• [TRY IT]: Copy out each entry below verbatim, skipping the images.

• [EXERCISE DATA]:

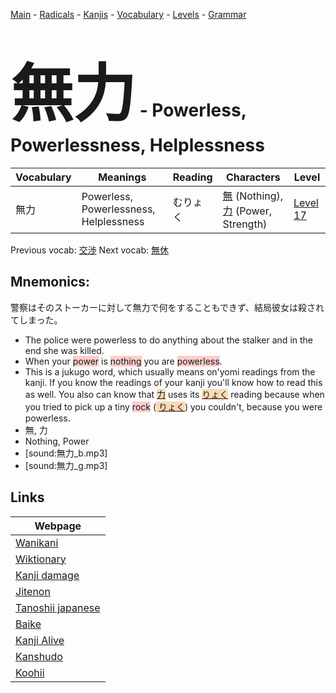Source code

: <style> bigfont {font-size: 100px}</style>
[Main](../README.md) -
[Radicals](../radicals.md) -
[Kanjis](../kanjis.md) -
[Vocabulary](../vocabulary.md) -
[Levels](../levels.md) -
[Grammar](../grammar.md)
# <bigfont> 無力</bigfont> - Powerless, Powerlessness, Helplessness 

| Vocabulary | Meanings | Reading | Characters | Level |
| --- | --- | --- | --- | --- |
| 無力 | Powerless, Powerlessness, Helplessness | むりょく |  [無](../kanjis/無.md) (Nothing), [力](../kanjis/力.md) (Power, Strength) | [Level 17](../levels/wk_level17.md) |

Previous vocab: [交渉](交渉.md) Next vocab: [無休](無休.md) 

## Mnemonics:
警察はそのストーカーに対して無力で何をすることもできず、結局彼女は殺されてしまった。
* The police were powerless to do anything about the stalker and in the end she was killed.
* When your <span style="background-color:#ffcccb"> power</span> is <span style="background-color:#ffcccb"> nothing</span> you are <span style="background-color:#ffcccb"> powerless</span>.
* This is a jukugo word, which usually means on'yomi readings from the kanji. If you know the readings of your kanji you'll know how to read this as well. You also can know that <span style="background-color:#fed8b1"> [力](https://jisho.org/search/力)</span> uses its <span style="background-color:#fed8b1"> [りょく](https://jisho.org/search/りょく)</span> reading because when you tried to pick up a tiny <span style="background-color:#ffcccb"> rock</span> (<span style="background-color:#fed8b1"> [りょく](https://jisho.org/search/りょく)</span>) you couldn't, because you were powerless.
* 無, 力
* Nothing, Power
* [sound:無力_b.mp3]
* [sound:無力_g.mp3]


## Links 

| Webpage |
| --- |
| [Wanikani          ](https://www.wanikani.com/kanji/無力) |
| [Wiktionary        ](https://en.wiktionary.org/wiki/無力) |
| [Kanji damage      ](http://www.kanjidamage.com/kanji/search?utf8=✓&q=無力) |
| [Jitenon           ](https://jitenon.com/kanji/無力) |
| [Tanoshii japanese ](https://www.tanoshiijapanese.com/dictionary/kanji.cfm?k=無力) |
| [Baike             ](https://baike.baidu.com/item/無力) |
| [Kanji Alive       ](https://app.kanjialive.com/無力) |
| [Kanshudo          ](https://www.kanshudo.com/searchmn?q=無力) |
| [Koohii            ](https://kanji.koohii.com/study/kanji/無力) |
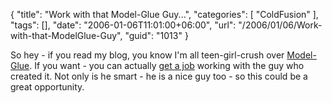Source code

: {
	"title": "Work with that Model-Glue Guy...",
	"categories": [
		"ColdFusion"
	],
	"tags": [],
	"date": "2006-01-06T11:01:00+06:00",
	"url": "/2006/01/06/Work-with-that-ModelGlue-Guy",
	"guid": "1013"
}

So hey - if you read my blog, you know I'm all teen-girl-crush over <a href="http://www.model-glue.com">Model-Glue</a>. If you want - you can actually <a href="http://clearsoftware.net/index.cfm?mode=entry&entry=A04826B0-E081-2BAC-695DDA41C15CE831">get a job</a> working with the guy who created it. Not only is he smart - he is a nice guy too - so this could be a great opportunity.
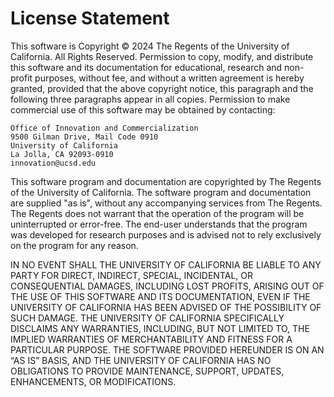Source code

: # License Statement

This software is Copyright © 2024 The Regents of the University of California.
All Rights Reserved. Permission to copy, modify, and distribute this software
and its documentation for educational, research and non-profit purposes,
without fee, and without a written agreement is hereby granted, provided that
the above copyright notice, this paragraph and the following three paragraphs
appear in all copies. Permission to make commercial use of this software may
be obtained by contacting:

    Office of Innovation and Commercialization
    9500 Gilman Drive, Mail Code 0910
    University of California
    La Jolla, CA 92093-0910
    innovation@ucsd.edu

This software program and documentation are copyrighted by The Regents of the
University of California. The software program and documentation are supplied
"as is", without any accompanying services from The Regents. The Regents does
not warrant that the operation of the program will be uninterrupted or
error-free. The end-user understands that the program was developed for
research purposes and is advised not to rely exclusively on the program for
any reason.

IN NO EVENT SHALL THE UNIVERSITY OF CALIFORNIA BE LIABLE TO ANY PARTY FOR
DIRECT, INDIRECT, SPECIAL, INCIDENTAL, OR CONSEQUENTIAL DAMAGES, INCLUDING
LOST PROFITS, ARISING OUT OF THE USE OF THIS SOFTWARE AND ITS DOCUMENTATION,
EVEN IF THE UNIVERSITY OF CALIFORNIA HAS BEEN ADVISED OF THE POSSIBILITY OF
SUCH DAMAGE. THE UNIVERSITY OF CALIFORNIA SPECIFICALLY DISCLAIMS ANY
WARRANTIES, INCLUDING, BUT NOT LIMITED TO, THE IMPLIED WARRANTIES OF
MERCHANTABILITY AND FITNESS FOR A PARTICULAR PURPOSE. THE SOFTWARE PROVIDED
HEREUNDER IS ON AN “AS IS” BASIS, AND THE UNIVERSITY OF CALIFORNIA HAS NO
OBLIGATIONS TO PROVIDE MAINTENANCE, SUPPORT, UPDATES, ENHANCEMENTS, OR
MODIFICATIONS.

• [TASK RESULT]:
Source code

: <style> bigfont {font-size: 100px}</style>
[Main](../README.md) -
[Radicals](../radicals.md) -
[Kanjis](../kanjis.md) -
[Vocabulary](../vocabulary.md) -
[Levels](../levels.md) -
[Grammar](../grammar.md)
# <bigfont> 無力</bigfont> - Powerless, Powerlessness, Helplessness 

| Vocabulary | Meanings | Reading | Characters | Level |
| --- | --- | --- | --- | --- |
| 無力 | Powerless, Powerlessness, Helplessness | むりょく |  [無](../kanjis/無.md) (Nothing), [力](../kanjis/力.md) (Power, Strength) | [Level 17](../levels/wk_level17.md) |

Previous vocab: [交渉](交渉.md) Next vocab: [無休](無休.md) 

## Mnemonics:
警察はそのストーカーに対して無力で何をすることもできず、結局彼女は殺されてしまった。
* The police were powerless to do anything about the stalker and in the end she was killed.
* When your <span style="background-color:#ffcccb"> power</span> is <span style="background-color:#ffcccb"> nothing</span> you are <span style="background-color:#ffcccb"> powerless</span>.
* This is a jukugo word, which usually means on'yomi readings from the kanji. If you know the readings of your kanji you'll know how to read this as well. You also can know that <span style="background-color:#fed8b1"> [力](https://jisho.org/search/力)</span> uses its <span style="background-color:#fed8b1"> [りょく](https://jisho.org/search/りょく)</span> reading because when you tried to pick up a tiny <span style="background-color:#ffcccb"> rock</span> (<span style="background-color:#fed8b1"> [りょく](https://jisho.org/search/りょく)</span>) you couldn't, because you were powerless.
* 無, 力
* Nothing, Power
* [sound:無力_b.mp3]
* [sound:無力_g.mp3]


## Links 

| Webpage |
| --- |
| [Wanikani          ](https://www.wanikani.com/kanji/無力) |
| [Wiktionary        ](https://en.wiktionary.org/wiki/無力) |
| [Kanji damage      ](http://www.kanjidamage.com/kanji/search?utf8=✓&q=無力) |
| [Jitenon           ](https://jitenon.com/kanji/無力) |
| [Tanoshii japanese ](https://www.tanoshiijapanese.com/dictionary/kanji.cfm?k=無力) |
| [Baike             ](https://baike.baidu.com/item/無力) |
| [Kanji Alive       ](https://app.kanjialive.com/無力) |
| [Kanshudo          ](https://www.kanshudo.com/searchmn?q=無力) |
| [Koohii            ](https://kanji.koohii.com/study/kanji/無力) |
Source code

: {
	"title": "Work with that Model-Glue Guy...",
	"categories": [
		"ColdFusion"
	],
	"tags": [],
	"date": "2006-01-06T11:01:00+06:00",
	"url": "/2006/01/06/Work-with-that-ModelGlue-Guy",
	"guid": "1013"
}

So hey - if you read my blog, you know I'm all teen-girl-crush over <a href="http://www.model-glue.com">Model-Glue</a>. If you want - you can actually <a href="http://clearsoftware.net/index.cfm?mode=entry&entry=A04826B0-E081-2BAC-695DDA41C15CE831">get a job</a> working with the guy who created it. Not only is he smart - he is a nice guy too - so this could be a great opportunity.
Source code

: # License Statement

This software is Copyright © 2024 The Regents of the University of California.
All Rights Reserved. Permission to copy, modify, and distribute this software
and its documentation for educational, research and non-profit purposes,
without fee, and without a written agreement is hereby granted, provided that
the above copyright notice, this paragraph and the following three paragraphs
appear in all copies. Permission to make commercial use of this software may
be obtained by contacting:

    Office of Innovation and Commercialization
    9500 Gilman Drive, Mail Code 0910
    University of California
    La Jolla, CA 92093-0910
    innovation@ucsd.edu

This software program and documentation are copyrighted by The Regents of the
University of California. The software program and documentation are supplied
"as is", without any accompanying services from The Regents. The Regents does
not warrant that the operation of the program will be uninterrupted or
error-free. The end-user understands that the program was developed for
research purposes and is advised not to rely exclusively on the program for
any reason.

IN NO EVENT SHALL THE UNIVERSITY OF CALIFORNIA BE LIABLE TO ANY PARTY FOR
DIRECT, INDIRECT, SPECIAL, INCIDENTAL, OR CONSEQUENTIAL DAMAGES, INCLUDING
LOST PROFITS, ARISING OUT OF THE USE OF THIS SOFTWARE AND ITS DOCUMENTATION,
EVEN IF THE UNIVERSITY OF CALIFORNIA HAS BEEN ADVISED OF THE POSSIBILITY OF
SUCH DAMAGE. THE UNIVERSITY OF CALIFORNIA SPECIFICALLY DISCLAIMS ANY
WARRANTIES, INCLUDING, BUT NOT LIMITED TO, THE IMPLIED WARRANTIES OF
MERCHANTABILITY AND FITNESS FOR A PARTICULAR PURPOSE. THE SOFTWARE PROVIDED
HEREUNDER IS ON AN “AS IS” BASIS, AND THE UNIVERSITY OF CALIFORNIA HAS NO
OBLIGATIONS TO PROVIDE MAINTENANCE, SUPPORT, UPDATES, ENHANCEMENTS, OR
MODIFICATIONS.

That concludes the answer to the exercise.